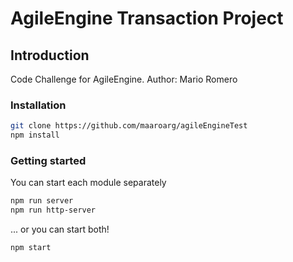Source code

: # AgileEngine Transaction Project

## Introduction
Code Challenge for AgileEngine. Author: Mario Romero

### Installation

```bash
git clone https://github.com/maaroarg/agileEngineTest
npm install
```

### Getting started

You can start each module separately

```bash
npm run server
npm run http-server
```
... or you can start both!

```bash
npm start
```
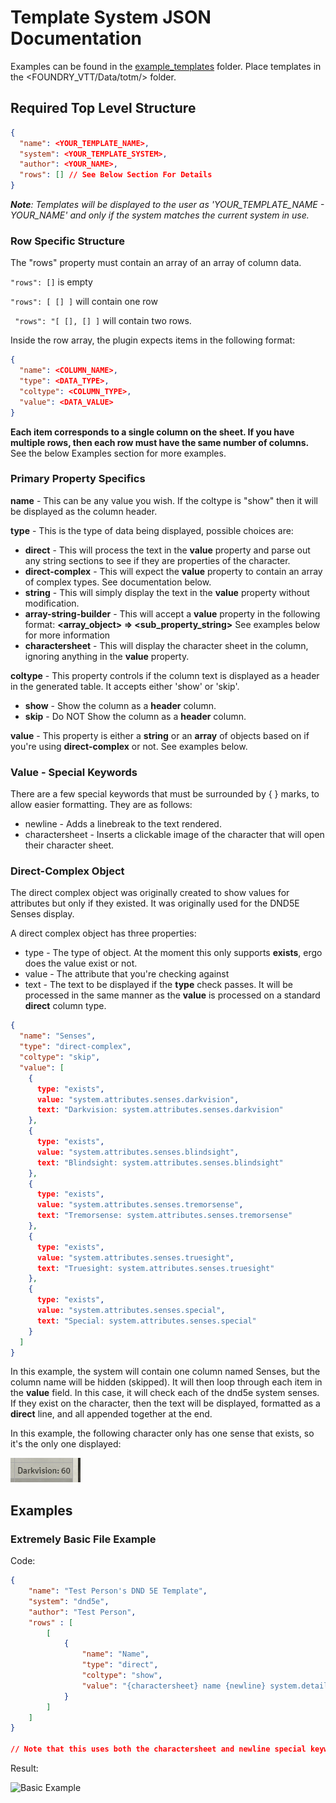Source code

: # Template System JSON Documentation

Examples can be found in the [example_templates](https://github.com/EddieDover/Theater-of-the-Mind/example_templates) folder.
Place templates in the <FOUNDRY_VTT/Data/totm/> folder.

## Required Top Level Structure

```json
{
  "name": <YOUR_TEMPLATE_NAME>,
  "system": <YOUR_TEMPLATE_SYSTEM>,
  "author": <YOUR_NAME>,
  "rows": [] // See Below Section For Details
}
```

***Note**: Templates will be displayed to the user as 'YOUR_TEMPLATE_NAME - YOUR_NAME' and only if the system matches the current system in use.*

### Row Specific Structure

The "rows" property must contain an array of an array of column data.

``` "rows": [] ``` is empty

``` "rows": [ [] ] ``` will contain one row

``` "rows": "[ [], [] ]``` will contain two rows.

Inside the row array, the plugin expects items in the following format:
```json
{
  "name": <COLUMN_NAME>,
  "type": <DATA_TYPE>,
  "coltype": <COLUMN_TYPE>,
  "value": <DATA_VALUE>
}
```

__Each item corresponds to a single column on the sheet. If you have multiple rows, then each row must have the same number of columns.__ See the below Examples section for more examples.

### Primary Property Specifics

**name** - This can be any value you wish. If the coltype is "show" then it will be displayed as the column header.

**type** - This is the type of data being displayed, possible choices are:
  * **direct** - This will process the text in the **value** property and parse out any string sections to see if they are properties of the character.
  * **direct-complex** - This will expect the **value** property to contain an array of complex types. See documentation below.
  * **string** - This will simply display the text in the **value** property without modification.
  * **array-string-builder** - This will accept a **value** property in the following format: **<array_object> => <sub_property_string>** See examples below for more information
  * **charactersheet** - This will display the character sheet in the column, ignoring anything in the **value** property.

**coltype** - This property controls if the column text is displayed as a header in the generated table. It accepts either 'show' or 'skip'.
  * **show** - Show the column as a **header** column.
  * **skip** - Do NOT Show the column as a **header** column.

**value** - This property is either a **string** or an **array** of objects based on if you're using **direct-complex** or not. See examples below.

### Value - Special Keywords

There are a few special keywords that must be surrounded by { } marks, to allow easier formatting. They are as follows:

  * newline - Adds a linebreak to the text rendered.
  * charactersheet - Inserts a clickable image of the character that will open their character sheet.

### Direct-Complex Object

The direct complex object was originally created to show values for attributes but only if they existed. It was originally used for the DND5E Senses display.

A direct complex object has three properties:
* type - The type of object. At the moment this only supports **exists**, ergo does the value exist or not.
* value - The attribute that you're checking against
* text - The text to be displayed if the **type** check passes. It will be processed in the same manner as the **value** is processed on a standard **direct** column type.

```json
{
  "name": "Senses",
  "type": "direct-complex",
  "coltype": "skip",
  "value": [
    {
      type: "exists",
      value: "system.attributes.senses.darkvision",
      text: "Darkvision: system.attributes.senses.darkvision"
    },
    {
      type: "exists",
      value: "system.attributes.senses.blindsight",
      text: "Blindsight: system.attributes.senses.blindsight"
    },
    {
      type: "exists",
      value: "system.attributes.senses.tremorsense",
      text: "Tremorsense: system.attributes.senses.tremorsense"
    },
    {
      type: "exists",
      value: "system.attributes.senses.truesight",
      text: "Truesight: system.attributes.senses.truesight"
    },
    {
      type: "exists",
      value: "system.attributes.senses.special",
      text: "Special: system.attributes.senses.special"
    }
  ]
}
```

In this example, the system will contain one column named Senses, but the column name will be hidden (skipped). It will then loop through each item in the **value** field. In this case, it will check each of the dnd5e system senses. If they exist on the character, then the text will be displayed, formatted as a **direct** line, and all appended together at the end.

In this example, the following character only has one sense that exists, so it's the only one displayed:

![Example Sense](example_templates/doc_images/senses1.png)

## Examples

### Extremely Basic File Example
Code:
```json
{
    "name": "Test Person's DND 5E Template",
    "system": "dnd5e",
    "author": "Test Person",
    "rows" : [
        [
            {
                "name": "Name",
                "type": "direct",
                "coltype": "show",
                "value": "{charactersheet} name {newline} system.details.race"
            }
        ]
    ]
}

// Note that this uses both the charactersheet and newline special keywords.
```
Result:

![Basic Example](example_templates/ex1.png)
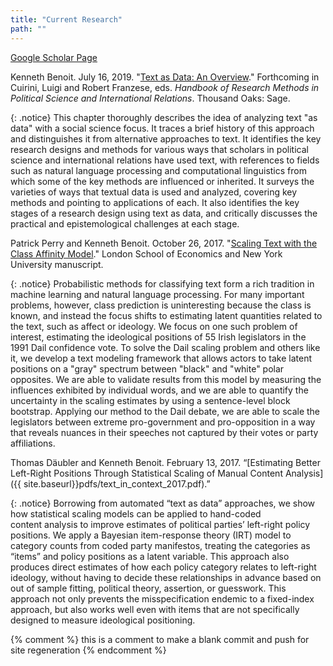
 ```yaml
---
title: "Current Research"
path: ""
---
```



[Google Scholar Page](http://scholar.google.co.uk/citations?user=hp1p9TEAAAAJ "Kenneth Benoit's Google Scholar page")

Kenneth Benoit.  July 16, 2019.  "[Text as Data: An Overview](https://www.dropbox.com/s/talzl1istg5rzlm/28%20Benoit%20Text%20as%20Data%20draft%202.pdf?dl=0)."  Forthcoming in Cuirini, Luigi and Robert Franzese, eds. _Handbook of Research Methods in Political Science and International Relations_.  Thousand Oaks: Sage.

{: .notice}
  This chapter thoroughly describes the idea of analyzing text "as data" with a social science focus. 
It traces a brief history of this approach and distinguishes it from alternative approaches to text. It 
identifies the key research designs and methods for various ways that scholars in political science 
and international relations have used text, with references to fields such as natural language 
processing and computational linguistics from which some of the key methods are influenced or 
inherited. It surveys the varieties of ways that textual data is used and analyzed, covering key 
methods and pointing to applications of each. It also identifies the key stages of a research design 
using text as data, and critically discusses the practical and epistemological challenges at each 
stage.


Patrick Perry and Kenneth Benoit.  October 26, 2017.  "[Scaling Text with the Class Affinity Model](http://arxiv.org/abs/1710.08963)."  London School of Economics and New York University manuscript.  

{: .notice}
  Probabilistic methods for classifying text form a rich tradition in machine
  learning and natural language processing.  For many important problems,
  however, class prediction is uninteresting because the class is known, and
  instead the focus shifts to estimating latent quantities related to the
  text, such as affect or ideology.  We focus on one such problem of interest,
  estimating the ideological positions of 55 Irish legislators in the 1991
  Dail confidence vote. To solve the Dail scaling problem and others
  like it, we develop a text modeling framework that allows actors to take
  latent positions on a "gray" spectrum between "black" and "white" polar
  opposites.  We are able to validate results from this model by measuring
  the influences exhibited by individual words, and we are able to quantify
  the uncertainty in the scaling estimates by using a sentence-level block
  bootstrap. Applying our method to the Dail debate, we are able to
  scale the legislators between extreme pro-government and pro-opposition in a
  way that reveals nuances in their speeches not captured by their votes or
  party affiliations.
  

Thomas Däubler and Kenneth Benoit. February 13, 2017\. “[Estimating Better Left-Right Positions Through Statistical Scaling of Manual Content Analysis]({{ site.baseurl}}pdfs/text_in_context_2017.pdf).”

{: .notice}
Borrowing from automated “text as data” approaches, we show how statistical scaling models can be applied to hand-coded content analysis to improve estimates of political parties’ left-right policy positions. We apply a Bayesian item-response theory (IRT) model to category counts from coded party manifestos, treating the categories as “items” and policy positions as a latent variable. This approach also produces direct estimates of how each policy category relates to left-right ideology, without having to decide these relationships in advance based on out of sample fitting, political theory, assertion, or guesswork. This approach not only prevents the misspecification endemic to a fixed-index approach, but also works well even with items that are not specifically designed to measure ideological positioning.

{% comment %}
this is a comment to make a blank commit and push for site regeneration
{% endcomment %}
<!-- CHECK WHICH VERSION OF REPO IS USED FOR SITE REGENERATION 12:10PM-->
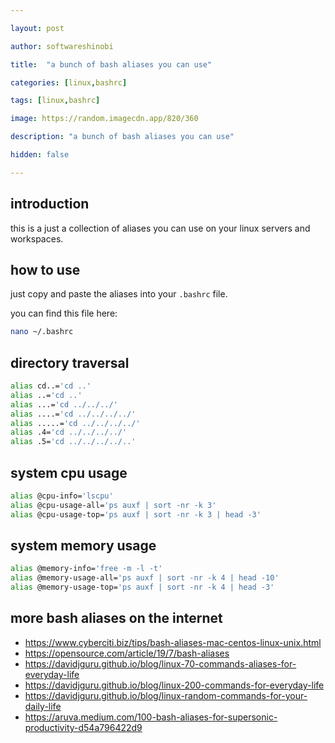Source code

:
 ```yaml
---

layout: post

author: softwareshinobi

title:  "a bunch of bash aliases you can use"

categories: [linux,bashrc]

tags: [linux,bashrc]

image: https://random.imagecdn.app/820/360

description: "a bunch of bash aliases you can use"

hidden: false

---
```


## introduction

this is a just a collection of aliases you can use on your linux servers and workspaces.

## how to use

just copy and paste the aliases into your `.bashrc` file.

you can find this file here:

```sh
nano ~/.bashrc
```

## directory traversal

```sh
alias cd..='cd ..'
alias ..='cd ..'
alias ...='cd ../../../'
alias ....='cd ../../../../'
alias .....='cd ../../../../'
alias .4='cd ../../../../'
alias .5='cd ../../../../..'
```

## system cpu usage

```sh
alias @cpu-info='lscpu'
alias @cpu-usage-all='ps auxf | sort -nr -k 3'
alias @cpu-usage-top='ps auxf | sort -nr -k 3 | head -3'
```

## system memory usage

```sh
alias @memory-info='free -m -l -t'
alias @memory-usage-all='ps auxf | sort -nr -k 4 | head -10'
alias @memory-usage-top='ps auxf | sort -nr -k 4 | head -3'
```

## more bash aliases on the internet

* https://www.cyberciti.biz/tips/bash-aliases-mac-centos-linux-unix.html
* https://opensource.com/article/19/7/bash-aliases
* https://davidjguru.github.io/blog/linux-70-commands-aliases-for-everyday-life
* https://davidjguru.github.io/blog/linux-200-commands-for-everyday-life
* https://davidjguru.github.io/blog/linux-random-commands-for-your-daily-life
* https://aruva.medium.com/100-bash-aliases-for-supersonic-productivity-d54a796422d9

▸ **Required action**:
Up to and including the line that contains "contain two rows.", print the records above exactly from their first line, without any pictures.

▸ **Answer space**:
Source code

: # AgileEngine Transaction Project

## Introduction
Code Challenge for AgileEngine. Author: Mario Romero

### Installation

```bash
git clone https://github.com/maaroarg/agileEngineTest
npm install
```

### Getting started

You can start each module separately

```bash
npm run server
npm run http-server
```
... or you can start both!

```bash
npm start
```
Source code

: # Template System JSON Documentation

Examples can be found in the [example_templates](https://github.com/EddieDover/Theater-of-the-Mind/example_templates) folder.
Place templates in the <FOUNDRY_VTT/Data/totm/> folder.

## Required Top Level Structure

```json
{
  "name": <YOUR_TEMPLATE_NAME>,
  "system": <YOUR_TEMPLATE_SYSTEM>,
  "author": <YOUR_NAME>,
  "rows": [] // See Below Section For Details
}
```

***Note**: Templates will be displayed to the user as 'YOUR_TEMPLATE_NAME - YOUR_NAME' and only if the system matches the current system in use.*

### Row Specific Structure

The "rows" property must contain an array of an array of column data.

``` "rows": [] ``` is empty

``` "rows": [ [] ] ``` will contain one row

``` "rows": "[ [], [] ]``` will contain two rows.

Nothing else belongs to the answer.